The sentiment is perhaps best captured in Psalm 90, “Teach us to number our days, that we might apply our hearts to wisdom.” When people begin to recognize that inhabitants of wealthy nations live on average 27,375 days or 657,000 hours, the great preciousness of each day and each hour becomes more apparent. The clock is ticking, so make each moment count!

Christianity

The traditions surrounding the holiest of Christian holidays, Easter, embody a similar message. Commemorating the resurrection of Jesus, the Easter holiday would not be possible had Christ not first died on the cross. The crosses adoring much Christian iconography from necklaces to church steeples serve in part as a reminder of the nearness of death.

Source: Wikimedia Commons
Rembrandt's Descent from the Cross, 1633.
Source: Wikimedia Commons

Even the incorporation of the pagan symbol of the egg into Easter tradition serves as a reminder of this lesson. Eggs are notoriously fragile, easily cracked and broken after even a short fall. Yet within them lies new life, and for that new life to emerge, the shell containing it must be fractured from the inside. To do its job, the eggshell must perish.

The Easter message is well captured in Jesus’ parable in John 12 about the grain of wheat: “Unless a grain of wheat falls to the ground and dies, it remains only a single seed. But if it dies, it produces many seeds.” If people do not learn to see the vanity of a life devoted to acquisition and domination, they will never be able to recognize what is truly enduring and precious.

Islam

Islam contains many reminders of time’s passage. The life of human beings is sometimes likened to the clouds, which spring into being and pass away continually. No matter how long a person might live—even a hundred years or more—the life of a human being is fleeting, and death awaits everyone, no matter what a person has amounted to in life.

Islam teaches that each day is a new creation, an opportunity to answer the call of righteousness. And each day serves as a witness of what each person does and becomes. Not a day, an hour, or even a moment can ever be recovered or undone. As such, it is far more valuable than any gold or pearls. It is the most precious resource, yet granted in equal measure to every human being.

The Hadith describes the day of judgment of each human life in these terms: “The feet of the slave of Allah shall not move until he is asked about five things: about his life and what he did with it; about his knowledge and what he did with it; about his wealth and how he earned it and what he spent it on; and about his body and for what did he wear it out.” In service to what will each person wear out?

Buddhism

Buddhism, too, cultivates an awareness of the impermanence of things. Like Dickens’ Ebeneezer Scrooge, who is finally moved to transform his life only when he visit his own grave, Buddhist monks have often visited cemeteries, as a means of learning death’s lessons. The Buddha is said to have described death as “the greatest of all teachers.”

Seeing the fragility of life firsthand serves several purposes. First, it reminds every person of the evanescence of their own life. Second, it awakens an awareness of the preciousness of each moment and the imperative to make the most of it. Third, it can stir a sense of compassion for the sufferings of others, perhaps most of all those just awakening to an awareness of life’s fragility.
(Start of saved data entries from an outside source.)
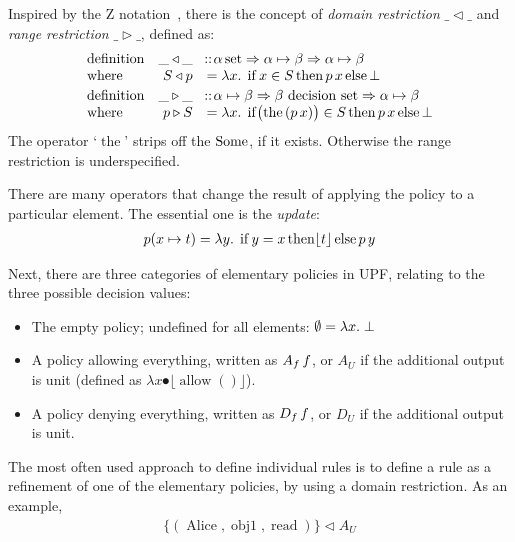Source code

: Inspired by the Z notation~\cite{spivey:z-notation:1992}, there is the
concept of \emph{domain restriction} $\_ \triangleleft \_$ and
\emph{range restriction} $\_ \triangleright \_$, defined as:
\begin{gather*}
  \begin{array}{lrl}
    {\operatorname{definition}} &\_ \triangleleft \_&\!::\! \alpha\,\mathrm{set}
           \Rightarrow \alpha \mapsto \beta \Rightarrow \alpha \mapsto \beta\\
    {\operatorname{where}} & S \triangleleft p &= \lambda x.\; \operatorname{if} x \in S \operatorname{then} p\, x
    \operatorname{else} \bot \\[.5ex]
    {\operatorname{definition}} & \_ \triangleright \_ &\!::\! \alpha \mapsto
    \beta \Rightarrow \beta\,\operatorname{decision}\,\mathrm{set}
    \Rightarrow \alpha \mapsto \beta \\ 
    {\operatorname{where}} & p \triangleright S &= \lambda x.\; \operatorname{if}
    \bigl(\operatorname{the}\,
    (p\, x)\bigr) \in S \operatorname{then} p\, x \operatorname{else} \bot \\
  \end{array}
\end{gather*}
The operator `$\operatorname{the}$' strips off the $\operatorname{Some}$, if it
exists. Otherwise the range restriction is underspecified.

There are many operators that change the result of applying the
policy to a particular element. The essential one is the
\emph{update}:
\begin{gather*}
  p(x \mapsto t) = \lambda y.\; \operatorname{if} y = x \operatorname{then} \lfloor
  t\rfloor \operatorname{else} p\, y
\end{gather*}

Next, there are three categories of elementary policies in UPF,
relating to the three possible decision values:
\begin{itemize}
\item The empty policy; undefined for all elements: $\emptyset =
  \lambda x.\; \bot$
\item A policy allowing everything, written as $A_f\, f$, or $A_U$ if
  the additional output is unit (defined as $\lambda x\spot \lfloor
  \operatorname{allow} ()\rfloor$).
\item A policy denying everything, written as $D_f\, f$, or $D_U$ if
  the additional output is unit.
\end{itemize}

The most often used approach to define individual rules is to define a
rule as a refinement of one of the elementary policies, by using a
domain restriction. As an example,
\begin{gather*}
\bigl\{(\operatorname{Alice}, \operatorname{obj1},
\operatorname{read})\bigr\} \triangleleft A_U
\end{gather*}

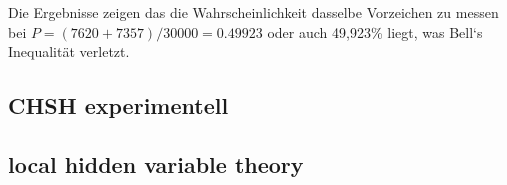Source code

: Die Ergebnisse zeigen das die Wahrscheinlichkeit dasselbe Vorzeichen zu messen bei $P = (7620 + 7357) / 30000 = 0.49923$ oder auch 49,923\% liegt, was Bell`s Inequalität verletzt.\\


\subsection{CHSH experimentell}
\label{subsec:chsh_experimentell}


\subsection{local hidden variable theory}
\label{subsec:chsh_lhvt}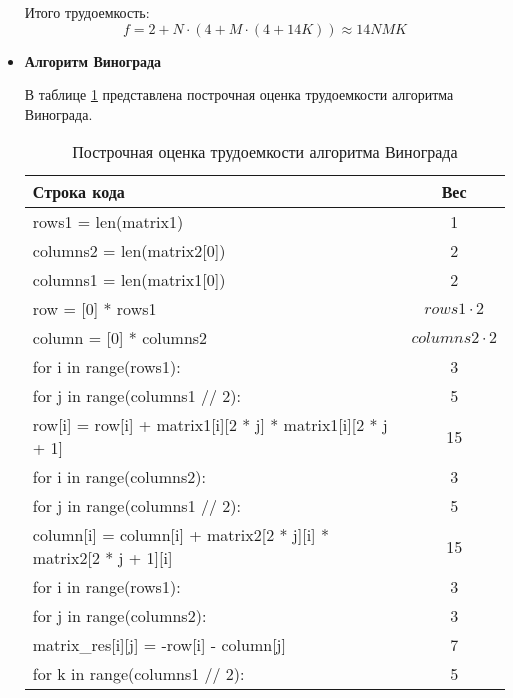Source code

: \begin{itemize}
    
    Итого трудоемкость:
    \begin{equation}
        f = 2 + N \cdot (4 + M \cdot (4 + 14K)) \approx 14NMK
    \end{equation}
        
    \clearpage
    \item \textbf{Алгоритм Винограда}
    
    В таблице \ref{tbl:vinograd} представлена построчная оценка трудоемкости алгоритма Винограда.
    \begin{table}[h]
    \begin{center}
        \begin{threeparttable}
        \captionsetup{justification=raggedright}
        \caption{\label{tbl:vinograd}Построчная оценка трудоемкости алгоритма Винограда}
        \begin{tabular}{|l|c|}
            \hline
            Строка кода & Вес \\
            \hline
            rows1 = len(matrix1) & 1 \\ 
            \hline
            columns2 = len(matrix2[0]) & 2 \\ 
            \hline
            columns1 = len(matrix1[0]) & 2 \\ 
            \hline
            row = [0] * rows1 & $rows1 \cdot 2$ \\ 
            \hline
            column = [0] * columns2 & $columns2 \cdot 2$\\ 
            \hline
            for i in range(rows1): & 3 \\ 
            \hline
            for j in range(columns1 // 2): & 5 \\ 
            \hline
            row[i] = row[i] + matrix1[i][2 * j] * matrix1[i][2 * j + 1] & 15 \\ 
            \hline
            for i in range(columns2): & 3 \\ 
            \hline
            for j in range(columns1 // 2): & 5 \\ 
            \hline
            column[i] = column[i] + matrix2[2 * j][i] * matrix2[2 * j + 1][i] & 15 \\ 
            \hline
            for i in range(rows1): & 3\\ 
            \hline
            for j in range(columns2): & 3 \\ 
            \hline
            matrix\_res[i][j] = -row[i] - column[j] & 7 \\ 
            \hline
            for k in range(columns1 // 2): & 5 \\ 

\end{tabular}
\end{threeparttable}
\end{center}
\end{table}
\end{itemize}
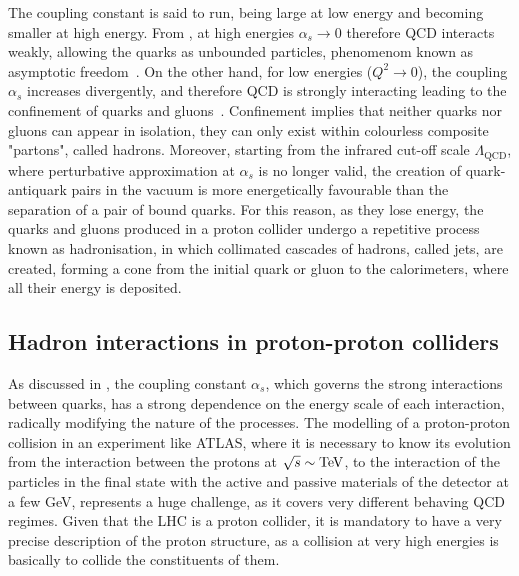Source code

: The coupling constant is said to run, being large at low energy and becoming smaller at high energy. From \Eqn{\ref{eq:theory:sm:mathematical:qcd:alphas}}, at high energies \(\alpha_s \to 0\) therefore \ac{QCD} interacts weakly, allowing the quarks as unbounded particles, phenomenom known as asymptotic freedom~\cite{Wilczek_Gross-1973,Politzer-1973}.
On the other hand, for low energies (\(Q^2 \to 0\)), the coupling \(\alpha_s\) increases divergently, and therefore \ac{QCD} is strongly interacting leading to the confinement of quarks and gluons~\cite{Glashow_Georgi-1974}. Confinement implies that neither quarks nor gluons can appear in isolation, they can only exist within colourless composite "partons", called hadrons.
Moreover, starting from the infrared cut-off scale \(\Lambda_{\text{QCD}}\), where perturbative approximation at \(\alpha_s\) is no longer valid, the creation of quark-antiquark pairs in the vacuum is more energetically favourable than the separation of a pair of bound quarks. For this reason, as they lose energy, the quarks and gluons produced in a proton collider undergo a repetitive process known as hadronisation, in which collimated cascades of hadrons, called jets, are created, forming a cone from the initial quark or gluon to the calorimeters, where all their energy is deposited.


\subsection{Hadron interactions in proton-proton colliders}
\label{subsec:theory:sm:hadron_interactions}

As discussed in \Sect{\ref{subsubsec:theory:sm:mathematical:qcd}}, the coupling constant \(\alpha_s\), which governs the strong interactions between quarks, has a strong dependence on the energy scale of each interaction, radically modifying the nature of the processes. The modelling of a proton-proton collision in an experiment like \ac{ATLAS}, where it is necessary to know its evolution from the interaction between the protons at \(\sqrt{s} \sim \text{TeV}\), to the interaction of the particles in the final state with the active and passive materials of the detector at a few GeV, represents a huge challenge, as it covers very different behaving \ac{QCD} regimes. Given that the \ac{LHC} is a proton collider, it is mandatory to have a very precise description of the proton structure, as a \pp collision at very high energies is basically to collide the constituents of them.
From this perspective, one of the greatest misconceptions a person can harbor is this: there is always more time. To do so is to cheapen the present moment. Instead, a Buddhist teaching advises, “Do not pursue the past. Do not lose yourself in the future ... [Look instead] at life as it is in the very here and now. ... To wait till tomorrow is too late.”

Celebrating Easter Amidst Pandemic

These and other religious traditions do not urge human beings to court death. They would not countenance drawing people together for worship services that might accelerate the transmission of the novel coronavirus. But each of them does, in its own way, call human beings to contemplate life’s fragility, and in fully recognizing it, to embrace the preciousness of each day.